In year 1, P enters into a co-marketing agreement with an unrelated foreign company to sell Drug B in the United States (and only in the United States). Drug B was developed by the foreign company outside of the U.S. and has been sold in that foreign market for several years. The co-marketing agreement requires the P to perform all clinical tests necessary to obtain FDA approval for the sale of Drug B in the U.S. The co-marketing agreement also provides that P will be reimbursed by the foreign company for one-half of the costs of the required U.S. clinical trials. On its U.S. income tax return for year 1, P claims expenses for all U.S.-based clinical trials as legally mandated expenses allocated exclusively to U.S. source income.
The taxpayer incurred expenses for U.S.-based clinical trials that are required to obtain FDA approval. These research and experimentation expenses incurred by P qualify as legally mandated expenses because they were incurred solely to meet U.S. FDA requirements and, because the co-marketing agreement is limited to the United States, one may not reasonably expect the research and experimentation to generate gross income (beyond de minimis amounts) outside the U.S. However, the taxpayer may only deduct those expenses for which it was not reimbursed. Code sections 174 and 864.
Accordingly, only the research and experimentation expenses that are deductible under Code section 174 are subject to allocation and apportionment under the legally mandated rule.
Because determination of whether research and experimentation is legally mandated is fact intensive, documentation is critical in the development of this issue. Estimates or internal interviews of company personnel may not be sufficient in and of themselves to qualify the expense for the legally mandated exception. Projects, products or processes need to be identified. Foreign clinical data sections of foreign applications need to be provided. Research budgets, company drug review processes, strategic marketing plans, sales projections, annual reports, and FDA correspondence files need to be reviewed. Access to such data will expedite the resolution of this issue, which will ultimately benefit both the taxpayer and the Service.

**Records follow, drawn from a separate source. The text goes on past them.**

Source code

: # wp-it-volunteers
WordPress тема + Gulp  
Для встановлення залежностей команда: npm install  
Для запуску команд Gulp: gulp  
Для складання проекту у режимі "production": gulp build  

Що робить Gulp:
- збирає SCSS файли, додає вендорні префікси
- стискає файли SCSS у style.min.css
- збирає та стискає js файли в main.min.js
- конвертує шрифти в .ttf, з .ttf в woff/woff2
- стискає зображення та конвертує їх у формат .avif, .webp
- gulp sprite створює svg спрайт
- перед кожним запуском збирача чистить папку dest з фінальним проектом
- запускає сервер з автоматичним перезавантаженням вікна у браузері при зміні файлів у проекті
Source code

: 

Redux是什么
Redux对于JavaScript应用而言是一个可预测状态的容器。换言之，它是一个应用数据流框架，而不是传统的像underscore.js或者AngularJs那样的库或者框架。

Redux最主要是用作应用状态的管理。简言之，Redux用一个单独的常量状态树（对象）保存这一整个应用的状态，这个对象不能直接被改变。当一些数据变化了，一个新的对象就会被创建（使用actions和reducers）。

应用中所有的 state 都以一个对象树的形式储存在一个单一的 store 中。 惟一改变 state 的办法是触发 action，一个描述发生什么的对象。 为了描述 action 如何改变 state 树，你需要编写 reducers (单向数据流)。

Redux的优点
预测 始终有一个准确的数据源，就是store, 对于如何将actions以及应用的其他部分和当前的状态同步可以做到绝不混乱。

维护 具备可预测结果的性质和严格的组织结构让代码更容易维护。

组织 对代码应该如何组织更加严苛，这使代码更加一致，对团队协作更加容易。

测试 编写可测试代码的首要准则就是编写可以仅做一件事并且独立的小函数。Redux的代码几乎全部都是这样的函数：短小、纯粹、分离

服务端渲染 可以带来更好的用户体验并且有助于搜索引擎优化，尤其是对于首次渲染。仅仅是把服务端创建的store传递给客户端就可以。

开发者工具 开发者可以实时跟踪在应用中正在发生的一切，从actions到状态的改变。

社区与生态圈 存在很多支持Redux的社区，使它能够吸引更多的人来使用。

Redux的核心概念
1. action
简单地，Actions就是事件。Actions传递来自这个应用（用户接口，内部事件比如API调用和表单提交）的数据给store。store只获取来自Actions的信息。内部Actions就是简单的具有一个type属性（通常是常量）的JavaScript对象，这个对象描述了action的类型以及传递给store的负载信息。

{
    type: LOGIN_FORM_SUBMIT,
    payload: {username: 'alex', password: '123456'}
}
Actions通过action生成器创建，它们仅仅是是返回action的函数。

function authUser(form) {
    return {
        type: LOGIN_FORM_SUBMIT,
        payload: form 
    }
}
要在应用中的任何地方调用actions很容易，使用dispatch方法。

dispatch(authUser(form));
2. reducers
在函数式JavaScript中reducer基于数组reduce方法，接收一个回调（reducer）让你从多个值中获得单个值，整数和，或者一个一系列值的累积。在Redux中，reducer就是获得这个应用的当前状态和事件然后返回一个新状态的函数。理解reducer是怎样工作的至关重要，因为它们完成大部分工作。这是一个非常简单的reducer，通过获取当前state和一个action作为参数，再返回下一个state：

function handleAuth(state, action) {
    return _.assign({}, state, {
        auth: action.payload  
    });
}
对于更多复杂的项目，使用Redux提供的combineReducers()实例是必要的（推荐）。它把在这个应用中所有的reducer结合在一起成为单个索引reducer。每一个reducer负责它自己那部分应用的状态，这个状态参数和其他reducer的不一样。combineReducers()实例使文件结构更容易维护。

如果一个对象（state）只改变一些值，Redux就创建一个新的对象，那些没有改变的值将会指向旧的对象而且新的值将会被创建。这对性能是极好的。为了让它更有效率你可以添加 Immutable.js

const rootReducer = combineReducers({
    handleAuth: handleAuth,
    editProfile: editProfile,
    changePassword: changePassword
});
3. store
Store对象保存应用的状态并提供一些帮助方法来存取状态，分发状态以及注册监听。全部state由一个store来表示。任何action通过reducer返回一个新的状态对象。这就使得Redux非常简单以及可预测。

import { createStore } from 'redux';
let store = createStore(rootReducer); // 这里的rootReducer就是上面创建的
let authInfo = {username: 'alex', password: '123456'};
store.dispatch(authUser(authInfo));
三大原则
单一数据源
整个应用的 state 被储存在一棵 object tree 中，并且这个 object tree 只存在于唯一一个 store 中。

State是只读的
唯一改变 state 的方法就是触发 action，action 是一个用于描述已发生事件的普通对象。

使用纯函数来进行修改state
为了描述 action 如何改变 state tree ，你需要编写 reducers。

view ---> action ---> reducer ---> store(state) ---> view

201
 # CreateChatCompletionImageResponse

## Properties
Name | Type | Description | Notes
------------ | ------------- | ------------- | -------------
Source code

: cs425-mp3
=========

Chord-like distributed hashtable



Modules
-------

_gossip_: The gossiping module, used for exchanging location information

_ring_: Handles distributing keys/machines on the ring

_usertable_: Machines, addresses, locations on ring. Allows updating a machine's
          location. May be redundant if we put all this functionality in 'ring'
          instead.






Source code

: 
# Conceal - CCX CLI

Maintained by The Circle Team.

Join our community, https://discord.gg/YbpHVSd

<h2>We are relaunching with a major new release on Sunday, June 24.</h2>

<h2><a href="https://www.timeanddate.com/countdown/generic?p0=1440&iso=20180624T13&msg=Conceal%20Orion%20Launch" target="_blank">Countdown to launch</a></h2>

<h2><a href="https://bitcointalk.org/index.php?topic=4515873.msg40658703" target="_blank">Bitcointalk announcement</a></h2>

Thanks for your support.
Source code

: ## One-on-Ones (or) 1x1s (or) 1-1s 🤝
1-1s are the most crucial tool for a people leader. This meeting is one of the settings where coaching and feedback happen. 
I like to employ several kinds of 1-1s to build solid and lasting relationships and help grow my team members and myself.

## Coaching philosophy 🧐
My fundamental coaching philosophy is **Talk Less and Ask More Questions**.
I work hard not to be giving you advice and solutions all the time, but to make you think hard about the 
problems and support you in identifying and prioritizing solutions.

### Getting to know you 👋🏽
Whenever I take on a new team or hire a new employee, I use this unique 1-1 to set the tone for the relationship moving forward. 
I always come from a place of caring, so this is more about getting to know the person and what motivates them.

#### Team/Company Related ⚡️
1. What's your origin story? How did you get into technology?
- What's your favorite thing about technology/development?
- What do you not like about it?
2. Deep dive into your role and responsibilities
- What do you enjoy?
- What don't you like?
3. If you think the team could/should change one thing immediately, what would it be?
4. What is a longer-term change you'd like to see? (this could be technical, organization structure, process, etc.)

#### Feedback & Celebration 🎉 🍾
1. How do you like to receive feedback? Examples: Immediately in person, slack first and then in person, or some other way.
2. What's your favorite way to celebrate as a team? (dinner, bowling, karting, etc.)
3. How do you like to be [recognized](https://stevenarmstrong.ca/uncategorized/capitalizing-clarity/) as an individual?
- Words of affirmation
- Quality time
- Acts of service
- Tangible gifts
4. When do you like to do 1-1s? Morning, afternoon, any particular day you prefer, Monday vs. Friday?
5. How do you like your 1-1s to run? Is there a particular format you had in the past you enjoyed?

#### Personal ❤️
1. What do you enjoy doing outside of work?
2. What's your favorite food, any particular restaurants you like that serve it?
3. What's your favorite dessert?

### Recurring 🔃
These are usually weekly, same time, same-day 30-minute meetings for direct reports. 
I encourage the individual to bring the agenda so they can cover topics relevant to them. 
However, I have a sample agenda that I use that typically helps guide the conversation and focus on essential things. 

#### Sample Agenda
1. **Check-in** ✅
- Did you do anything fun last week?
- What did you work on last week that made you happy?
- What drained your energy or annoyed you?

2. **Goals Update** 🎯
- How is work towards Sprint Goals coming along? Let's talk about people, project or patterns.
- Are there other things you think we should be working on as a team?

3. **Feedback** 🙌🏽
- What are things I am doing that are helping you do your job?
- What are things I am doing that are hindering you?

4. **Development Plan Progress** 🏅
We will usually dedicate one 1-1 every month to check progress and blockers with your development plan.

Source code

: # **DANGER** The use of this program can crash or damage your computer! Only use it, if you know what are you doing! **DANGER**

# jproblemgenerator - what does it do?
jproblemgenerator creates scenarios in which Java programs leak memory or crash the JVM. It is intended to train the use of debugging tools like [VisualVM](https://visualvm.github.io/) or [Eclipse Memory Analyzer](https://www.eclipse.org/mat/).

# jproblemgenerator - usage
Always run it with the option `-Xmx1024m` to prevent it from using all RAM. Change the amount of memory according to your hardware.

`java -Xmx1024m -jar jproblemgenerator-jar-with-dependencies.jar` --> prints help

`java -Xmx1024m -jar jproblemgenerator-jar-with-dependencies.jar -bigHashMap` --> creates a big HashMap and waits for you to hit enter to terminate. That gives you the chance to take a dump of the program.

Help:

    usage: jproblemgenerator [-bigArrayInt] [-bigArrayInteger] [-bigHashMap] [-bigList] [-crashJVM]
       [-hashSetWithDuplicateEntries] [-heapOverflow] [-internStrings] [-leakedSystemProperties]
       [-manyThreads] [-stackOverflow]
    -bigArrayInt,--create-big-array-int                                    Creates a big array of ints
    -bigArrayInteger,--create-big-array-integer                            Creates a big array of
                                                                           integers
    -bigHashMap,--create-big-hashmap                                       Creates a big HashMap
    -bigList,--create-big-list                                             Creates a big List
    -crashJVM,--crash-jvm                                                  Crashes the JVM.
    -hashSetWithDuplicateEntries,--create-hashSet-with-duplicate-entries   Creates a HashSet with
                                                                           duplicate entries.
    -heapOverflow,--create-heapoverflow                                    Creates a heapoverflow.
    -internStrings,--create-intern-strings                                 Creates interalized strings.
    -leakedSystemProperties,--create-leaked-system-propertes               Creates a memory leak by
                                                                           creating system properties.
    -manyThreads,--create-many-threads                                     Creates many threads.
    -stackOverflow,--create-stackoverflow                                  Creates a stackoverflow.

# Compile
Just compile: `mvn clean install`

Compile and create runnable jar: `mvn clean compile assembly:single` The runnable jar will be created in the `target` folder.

Pharmaceutical manufacturers typically must obtain regulatory approval for each product in each foreign jurisdiction in which they sell the product. The regulatory approval process frequently permits the research data amassed in order to obtain approval in one country to be used to obtain regulatory approval in other countries. To allocate research and experimentation expenditures solely to U.S. source gross income under the legally mandated research and experimentation rule of Treas. Reg. §1.861-17(a)(4), a taxpayer must establish that the research and experimentation expenditures in relation to the improvement or marketing of the specific products or processes (1) were not required and used to obtain foreign approvals and (2) are not reasonably expected to generate gross income beyond de minimis amounts outside of the U.S. Failure to meet any of these requirements means that the research and experimen-tation expenses will not qualify as legally mandated expenses under Treas. Reg. §1.861-8(e)(3) for tax years ending before or on December 31, 1995, and Treas. Reg. §1.861-17(a)(4) for tax years beginning after December 31, 1995.